Source texts of formatted documents
# # #

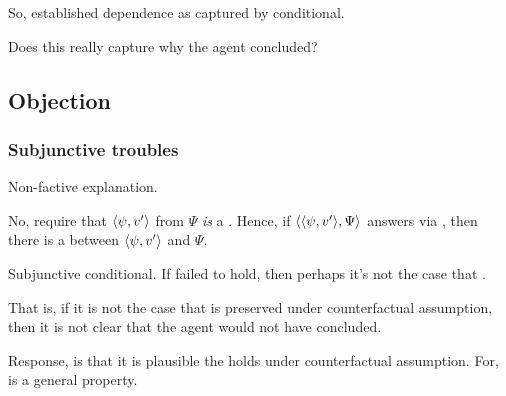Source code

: \begin{note}
  So, established dependence as captured by conditional.

  Does this really capture why the agent concluded?
\end{note}


\subsection{Objection}
\label{sec:objection}

\subsubsection{Subjunctive troubles}
\label{sec:subjunctive-troubles}

\begin{note}
  Non-factive explanation.

  No,  require that \(\langle \psi, v' \rangle\) from \(\Psi\) \emph{is} a \fc{}.
  Hence, if \(\langle \langle \psi, v' \rangle, \Psi \rangle\) answers \qWhyV{} via \requ{}, then there is a \ros{} between \(\langle \psi, v' \rangle\) and \(\Psi\).
\end{note}

\begin{note}
  Subjunctive conditional.
  If \ros{} failed to hold, then perhaps it's not the case that \requ{}.

  That is, if it is not the case that \requ{} is preserved under counterfactual assumption, then it is not clear that the agent would not have concluded.
\end{note}

\begin{note}
  Response, is that it is plausible the \requ{} holds under counterfactual assumption.
  For, \requ{} is a general property.
\end{note}

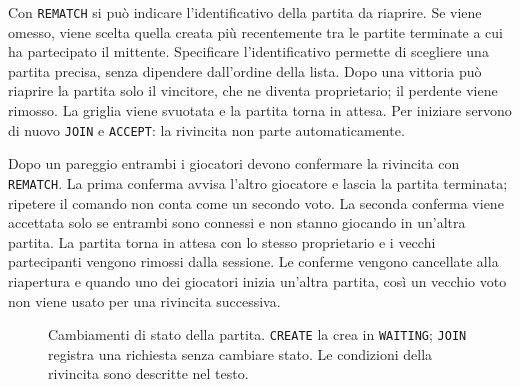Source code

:\documentclass[11pt,a4paper]{article}
\begin{document}
Con \texttt{REMATCH} si può indicare l'identificativo della partita da riaprire. Se viene omesso, viene scelta quella creata più recentemente tra le partite terminate a cui ha partecipato il mittente. Specificare l'identificativo permette di scegliere una partita precisa, senza dipendere dall'ordine della lista. Dopo una vittoria può riaprire la partita solo il vincitore, che ne diventa proprietario; il perdente viene rimosso. La griglia viene svuotata e la partita torna in attesa. Per iniziare servono di nuovo \texttt{JOIN} e \texttt{ACCEPT}: la rivincita non parte automaticamente.

Dopo un pareggio entrambi i giocatori devono confermare la rivincita con \texttt{REMATCH}. La prima conferma avvisa l'altro giocatore e lascia la partita terminata; ripetere il comando non conta come un secondo voto. La seconda conferma viene accettata solo se entrambi sono connessi e non stanno giocando in un'altra partita. La partita torna in attesa con lo stesso proprietario e i vecchi partecipanti vengono rimossi dalla sessione. Le conferme vengono cancellate alla riapertura e quando uno dei giocatori inizia un'altra partita, così un vecchio voto non viene usato per una rivincita successiva.

\begin{figure}[ht]
\centering
{}
\caption{Cambiamenti di stato della partita. \texttt{CREATE} la crea in
\texttt{WAITING}; \texttt{JOIN} registra una richiesta senza cambiare stato.
Le condizioni della rivincita sono descritte nel testo.}
\label{fig:game-states}
\end{figure}
\end{document}
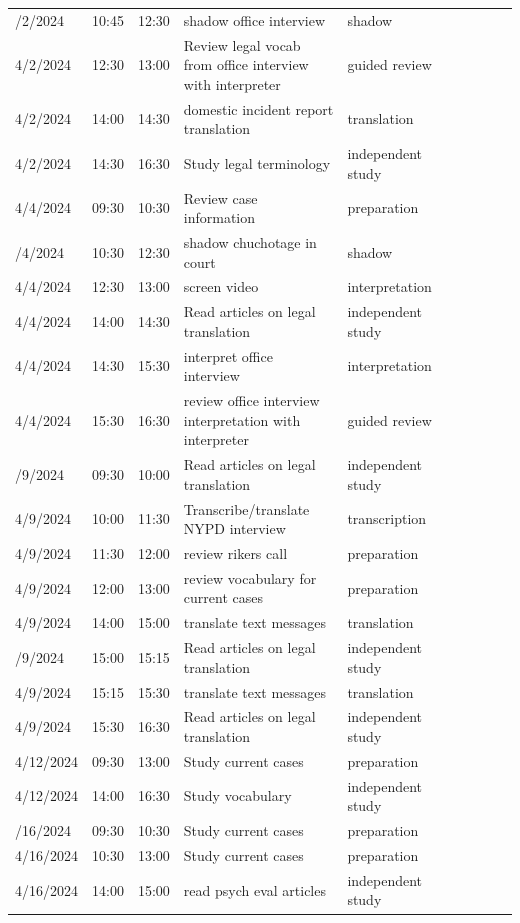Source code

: \documentclass{article}
\begin{document}
\begin{longtable}{lp{1.8cm} l p{5cm} l p{1.5cm} l p{5cm} l p{5cm}}
\addlinespace
4/2/2024 & 10:45 & 12:30 & shadow office interview & shadow\\
4/2/2024 & 12:30 & 13:00 & Review legal vocab from office interview with interpreter & guided review\\
4/2/2024 & 14:00 & 14:30 & domestic incident report translation & translation\\
4/2/2024 & 14:30 & 16:30 & Study legal terminology & independent study\\
4/4/2024 & 09:30 & 10:30 & Review case information & preparation\\
\addlinespace
4/4/2024 & 10:30 & 12:30 & shadow chuchotage in court & shadow\\
4/4/2024 & 12:30 & 13:00 & screen video & interpretation\\
4/4/2024 & 14:00 & 14:30 & Read articles on legal translation & independent study\\
4/4/2024 & 14:30 & 15:30 & interpret office interview & interpretation\\
4/4/2024 & 15:30 & 16:30 & review office interview interpretation with interpreter & guided review\\
\addlinespace
4/9/2024 & 09:30 & 10:00 & Read articles on legal translation & independent study\\
4/9/2024 & 10:00 & 11:30 & Transcribe/translate NYPD interview & transcription\\
4/9/2024 & 11:30 & 12:00 & review rikers call & preparation\\
4/9/2024 & 12:00 & 13:00 & review vocabulary for current cases & preparation\\
4/9/2024 & 14:00 & 15:00 & translate text messages & translation\\
\addlinespace
4/9/2024 & 15:00 & 15:15 & Read articles on legal translation & independent study\\
4/9/2024 & 15:15 & 15:30 & translate text messages & translation\\
4/9/2024 & 15:30 & 16:30 & Read articles on legal translation & independent study\\
4/12/2024 & 09:30 & 13:00 & Study current cases & preparation\\
4/12/2024 & 14:00 & 16:30 & Study vocabulary & independent study\\
\addlinespace
4/16/2024 & 09:30 & 10:30 & Study current cases & preparation\\
4/16/2024 & 10:30 & 13:00 & Study current cases & preparation\\
4/16/2024 & 14:00 & 15:00 & read psych eval articles & independent study\\

\end{longtable}
\end{document}
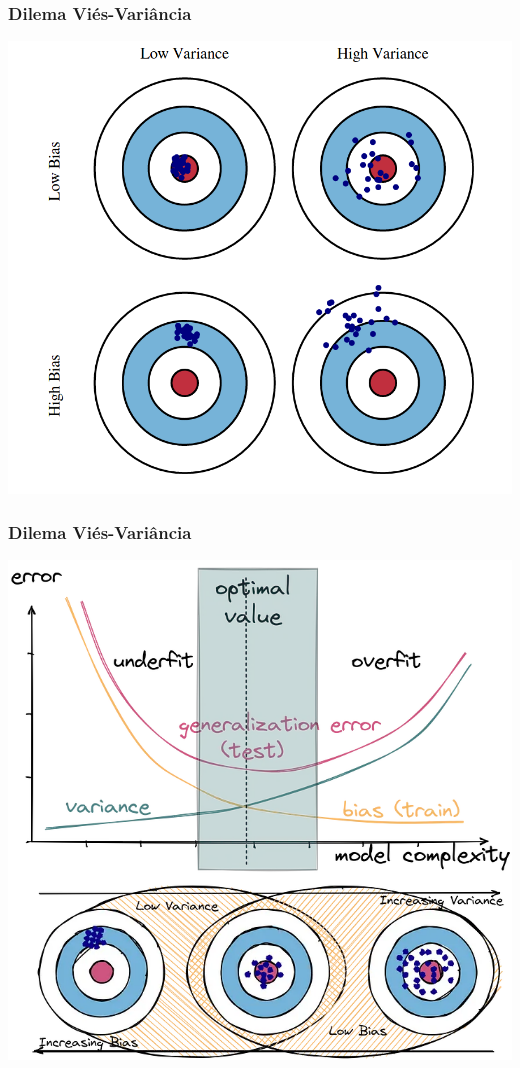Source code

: \begin{frame}
    \frametitle{Dilema Viés-Variância}
    \begin{center}
        \includegraphics[width=0.55\paperwidth]{./imgs/fig10-bias-variance.png}
    \end{center}\end{frame}

\begin{frame}
    \frametitle{Dilema Viés-Variância}
    \begin{center}
        \includegraphics[width=0.55\paperwidth]{./imgs/fig11-bias-variance.png}
    \end{center}
\end{frame}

# # #

Problem requirements
Your answer should consist of the lines above between those holding "Le condizioni della" and "4/2/2024 & 12:30", inclusive, reproduced word for word and without pictures.

Output for this task
Le condizioni della rivincita sono descritte nel testo.}
\label{fig:game-states}
\end{figure}
\end{document}
Source code

: \documentclass{article}
\begin{document}
\begin{longtable}{lp{1.8cm} l p{5cm} l p{1.5cm} l p{5cm} l p{5cm}}
\addlinespace
4/2/2024 & 10:45 & 12:30 & shadow office interview & shadow\\
4/2/2024 & 12:30 & 13:00 & Review legal vocab from office interview with interpreter & guided review\\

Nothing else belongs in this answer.